(Dataset entries)
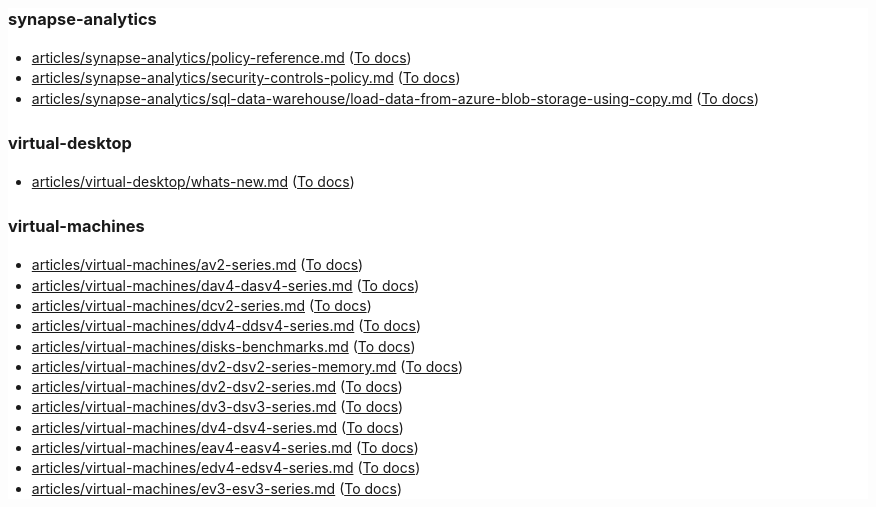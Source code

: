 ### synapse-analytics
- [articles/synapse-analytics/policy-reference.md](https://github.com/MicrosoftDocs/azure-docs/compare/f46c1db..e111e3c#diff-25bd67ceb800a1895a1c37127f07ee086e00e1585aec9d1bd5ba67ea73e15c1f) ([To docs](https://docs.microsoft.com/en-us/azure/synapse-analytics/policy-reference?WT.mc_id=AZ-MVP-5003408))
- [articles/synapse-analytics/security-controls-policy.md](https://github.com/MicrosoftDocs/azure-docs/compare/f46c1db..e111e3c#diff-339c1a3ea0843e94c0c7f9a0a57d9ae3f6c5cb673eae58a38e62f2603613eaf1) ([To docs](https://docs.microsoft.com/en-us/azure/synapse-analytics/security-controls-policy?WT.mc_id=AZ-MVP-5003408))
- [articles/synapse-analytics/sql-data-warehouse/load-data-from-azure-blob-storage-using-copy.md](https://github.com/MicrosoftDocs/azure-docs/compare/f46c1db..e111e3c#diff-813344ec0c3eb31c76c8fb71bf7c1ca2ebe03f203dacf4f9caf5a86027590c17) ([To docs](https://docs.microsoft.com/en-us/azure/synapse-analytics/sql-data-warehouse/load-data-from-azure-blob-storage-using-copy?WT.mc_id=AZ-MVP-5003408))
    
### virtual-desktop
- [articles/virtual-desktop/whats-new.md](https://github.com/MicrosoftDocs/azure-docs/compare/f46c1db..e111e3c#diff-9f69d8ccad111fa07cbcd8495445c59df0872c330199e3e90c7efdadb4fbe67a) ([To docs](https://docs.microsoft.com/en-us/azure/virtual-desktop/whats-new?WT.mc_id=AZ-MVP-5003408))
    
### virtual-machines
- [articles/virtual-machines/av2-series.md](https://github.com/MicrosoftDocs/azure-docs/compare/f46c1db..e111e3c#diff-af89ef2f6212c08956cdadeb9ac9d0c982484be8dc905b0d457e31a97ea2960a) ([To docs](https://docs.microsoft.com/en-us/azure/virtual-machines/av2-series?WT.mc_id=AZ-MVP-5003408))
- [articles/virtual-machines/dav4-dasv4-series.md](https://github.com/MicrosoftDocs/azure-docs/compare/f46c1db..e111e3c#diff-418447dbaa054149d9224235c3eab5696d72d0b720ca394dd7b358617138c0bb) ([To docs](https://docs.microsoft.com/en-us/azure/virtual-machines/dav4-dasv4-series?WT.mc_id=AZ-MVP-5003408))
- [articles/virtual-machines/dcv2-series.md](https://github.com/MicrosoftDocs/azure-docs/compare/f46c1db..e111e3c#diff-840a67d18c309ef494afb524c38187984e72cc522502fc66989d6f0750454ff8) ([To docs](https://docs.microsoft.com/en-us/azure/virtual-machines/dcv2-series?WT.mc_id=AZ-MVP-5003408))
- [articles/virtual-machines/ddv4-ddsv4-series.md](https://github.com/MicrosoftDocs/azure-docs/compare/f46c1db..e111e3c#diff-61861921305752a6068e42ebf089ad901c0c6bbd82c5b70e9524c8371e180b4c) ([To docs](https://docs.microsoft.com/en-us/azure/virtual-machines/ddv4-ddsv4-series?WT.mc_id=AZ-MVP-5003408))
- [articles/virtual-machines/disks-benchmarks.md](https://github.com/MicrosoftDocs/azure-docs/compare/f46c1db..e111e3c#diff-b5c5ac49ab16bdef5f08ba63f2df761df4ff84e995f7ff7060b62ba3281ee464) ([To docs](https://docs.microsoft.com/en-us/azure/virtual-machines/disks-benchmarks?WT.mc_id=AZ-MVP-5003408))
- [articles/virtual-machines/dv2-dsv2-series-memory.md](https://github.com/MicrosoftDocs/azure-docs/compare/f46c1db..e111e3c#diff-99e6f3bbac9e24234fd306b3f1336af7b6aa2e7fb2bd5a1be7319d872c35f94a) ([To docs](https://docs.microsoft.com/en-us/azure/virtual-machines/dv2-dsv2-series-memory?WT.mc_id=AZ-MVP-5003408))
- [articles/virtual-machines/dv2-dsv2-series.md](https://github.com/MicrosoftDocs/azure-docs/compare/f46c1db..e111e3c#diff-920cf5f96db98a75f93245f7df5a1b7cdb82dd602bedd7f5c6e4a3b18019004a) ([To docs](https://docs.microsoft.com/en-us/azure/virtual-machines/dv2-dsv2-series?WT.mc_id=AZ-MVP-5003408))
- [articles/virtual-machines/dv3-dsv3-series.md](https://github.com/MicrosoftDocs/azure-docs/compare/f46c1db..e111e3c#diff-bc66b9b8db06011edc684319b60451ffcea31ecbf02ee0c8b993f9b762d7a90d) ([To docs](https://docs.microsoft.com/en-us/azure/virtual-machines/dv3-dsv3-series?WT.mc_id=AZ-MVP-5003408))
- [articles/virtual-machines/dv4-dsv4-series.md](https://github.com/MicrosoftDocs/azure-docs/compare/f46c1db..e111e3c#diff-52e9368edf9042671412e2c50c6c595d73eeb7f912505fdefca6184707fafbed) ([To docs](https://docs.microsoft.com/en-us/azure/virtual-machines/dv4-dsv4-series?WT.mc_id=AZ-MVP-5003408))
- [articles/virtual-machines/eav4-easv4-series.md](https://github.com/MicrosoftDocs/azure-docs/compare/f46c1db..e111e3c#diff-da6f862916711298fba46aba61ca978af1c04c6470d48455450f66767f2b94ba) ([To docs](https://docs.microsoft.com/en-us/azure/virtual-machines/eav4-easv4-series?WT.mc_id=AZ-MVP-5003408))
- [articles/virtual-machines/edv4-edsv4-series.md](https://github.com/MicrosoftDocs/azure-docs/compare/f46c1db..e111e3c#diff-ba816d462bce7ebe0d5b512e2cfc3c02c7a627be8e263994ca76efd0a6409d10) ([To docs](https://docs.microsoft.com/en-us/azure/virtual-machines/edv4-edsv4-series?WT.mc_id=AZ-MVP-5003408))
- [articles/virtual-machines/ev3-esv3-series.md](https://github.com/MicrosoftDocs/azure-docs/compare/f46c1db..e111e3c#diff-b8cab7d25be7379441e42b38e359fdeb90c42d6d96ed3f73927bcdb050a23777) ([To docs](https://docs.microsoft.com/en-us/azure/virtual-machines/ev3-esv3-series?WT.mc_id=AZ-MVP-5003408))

* What to produce *
Your answer must be an exact copy of every entry, with no pictures in it.

* Output of the exercise *
Source code

: ### synapse-analytics
- [articles/synapse-analytics/policy-reference.md](https://github.com/MicrosoftDocs/azure-docs/compare/f46c1db..e111e3c#diff-25bd67ceb800a1895a1c37127f07ee086e00e1585aec9d1bd5ba67ea73e15c1f) ([To docs](https://docs.microsoft.com/en-us/azure/synapse-analytics/policy-reference?WT.mc_id=AZ-MVP-5003408))
- [articles/synapse-analytics/security-controls-policy.md](https://github.com/MicrosoftDocs/azure-docs/compare/f46c1db..e111e3c#diff-339c1a3ea0843e94c0c7f9a0a57d9ae3f6c5cb673eae58a38e62f2603613eaf1) ([To docs](https://docs.microsoft.com/en-us/azure/synapse-analytics/security-controls-policy?WT.mc_id=AZ-MVP-5003408))
- [articles/synapse-analytics/sql-data-warehouse/load-data-from-azure-blob-storage-using-copy.md](https://github.com/MicrosoftDocs/azure-docs/compare/f46c1db..e111e3c#diff-813344ec0c3eb31c76c8fb71bf7c1ca2ebe03f203dacf4f9caf5a86027590c17) ([To docs](https://docs.microsoft.com/en-us/azure/synapse-analytics/sql-data-warehouse/load-data-from-azure-blob-storage-using-copy?WT.mc_id=AZ-MVP-5003408))
    
### virtual-desktop
- [articles/virtual-desktop/whats-new.md](https://github.com/MicrosoftDocs/azure-docs/compare/f46c1db..e111e3c#diff-9f69d8ccad111fa07cbcd8495445c59df0872c330199e3e90c7efdadb4fbe67a) ([To docs](https://docs.microsoft.com/en-us/azure/virtual-desktop/whats-new?WT.mc_id=AZ-MVP-5003408))
    
### virtual-machines
- [articles/virtual-machines/av2-series.md](https://github.com/MicrosoftDocs/azure-docs/compare/f46c1db..e111e3c#diff-af89ef2f6212c08956cdadeb9ac9d0c982484be8dc905b0d457e31a97ea2960a) ([To docs](https://docs.microsoft.com/en-us/azure/virtual-machines/av2-series?WT.mc_id=AZ-MVP-5003408))
- [articles/virtual-machines/dav4-dasv4-series.md](https://github.com/MicrosoftDocs/azure-docs/compare/f46c1db..e111e3c#diff-418447dbaa054149d9224235c3eab5696d72d0b720ca394dd7b358617138c0bb) ([To docs](https://docs.microsoft.com/en-us/azure/virtual-machines/dav4-dasv4-series?WT.mc_id=AZ-MVP-5003408))
- [articles/virtual-machines/dcv2-series.md](https://github.com/MicrosoftDocs/azure-docs/compare/f46c1db..e111e3c#diff-840a67d18c309ef494afb524c38187984e72cc522502fc66989d6f0750454ff8) ([To docs](https://docs.microsoft.com/en-us/azure/virtual-machines/dcv2-series?WT.mc_id=AZ-MVP-5003408))
- [articles/virtual-machines/ddv4-ddsv4-series.md](https://github.com/MicrosoftDocs/azure-docs/compare/f46c1db..e111e3c#diff-61861921305752a6068e42ebf089ad901c0c6bbd82c5b70e9524c8371e180b4c) ([To docs](https://docs.microsoft.com/en-us/azure/virtual-machines/ddv4-ddsv4-series?WT.mc_id=AZ-MVP-5003408))
- [articles/virtual-machines/disks-benchmarks.md](https://github.com/MicrosoftDocs/azure-docs/compare/f46c1db..e111e3c#diff-b5c5ac49ab16bdef5f08ba63f2df761df4ff84e995f7ff7060b62ba3281ee464) ([To docs](https://docs.microsoft.com/en-us/azure/virtual-machines/disks-benchmarks?WT.mc_id=AZ-MVP-5003408))
- [articles/virtual-machines/dv2-dsv2-series-memory.md](https://github.com/MicrosoftDocs/azure-docs/compare/f46c1db..e111e3c#diff-99e6f3bbac9e24234fd306b3f1336af7b6aa2e7fb2bd5a1be7319d872c35f94a) ([To docs](https://docs.microsoft.com/en-us/azure/virtual-machines/dv2-dsv2-series-memory?WT.mc_id=AZ-MVP-5003408))
- [articles/virtual-machines/dv2-dsv2-series.md](https://github.com/MicrosoftDocs/azure-docs/compare/f46c1db..e111e3c#diff-920cf5f96db98a75f93245f7df5a1b7cdb82dd602bedd7f5c6e4a3b18019004a) ([To docs](https://docs.microsoft.com/en-us/azure/virtual-machines/dv2-dsv2-series?WT.mc_id=AZ-MVP-5003408))
- [articles/virtual-machines/dv3-dsv3-series.md](https://github.com/MicrosoftDocs/azure-docs/compare/f46c1db..e111e3c#diff-bc66b9b8db06011edc684319b60451ffcea31ecbf02ee0c8b993f9b762d7a90d) ([To docs](https://docs.microsoft.com/en-us/azure/virtual-machines/dv3-dsv3-series?WT.mc_id=AZ-MVP-5003408))
- [articles/virtual-machines/dv4-dsv4-series.md](https://github.com/MicrosoftDocs/azure-docs/compare/f46c1db..e111e3c#diff-52e9368edf9042671412e2c50c6c595d73eeb7f912505fdefca6184707fafbed) ([To docs](https://docs.microsoft.com/en-us/azure/virtual-machines/dv4-dsv4-series?WT.mc_id=AZ-MVP-5003408))
- [articles/virtual-machines/eav4-easv4-series.md](https://github.com/MicrosoftDocs/azure-docs/compare/f46c1db..e111e3c#diff-da6f862916711298fba46aba61ca978af1c04c6470d48455450f66767f2b94ba) ([To docs](https://docs.microsoft.com/en-us/azure/virtual-machines/eav4-easv4-series?WT.mc_id=AZ-MVP-5003408))
- [articles/virtual-machines/edv4-edsv4-series.md](https://github.com/MicrosoftDocs/azure-docs/compare/f46c1db..e111e3c#diff-ba816d462bce7ebe0d5b512e2cfc3c02c7a627be8e263994ca76efd0a6409d10) ([To docs](https://docs.microsoft.com/en-us/azure/virtual-machines/edv4-edsv4-series?WT.mc_id=AZ-MVP-5003408))
- [articles/virtual-machines/ev3-esv3-series.md](https://github.com/MicrosoftDocs/azure-docs/compare/f46c1db..e111e3c#diff-b8cab7d25be7379441e42b38e359fdeb90c42d6d96ed3f73927bcdb050a23777) ([To docs](https://docs.microsoft.com/en-us/azure/virtual-machines/ev3-esv3-series?WT.mc_id=AZ-MVP-5003408))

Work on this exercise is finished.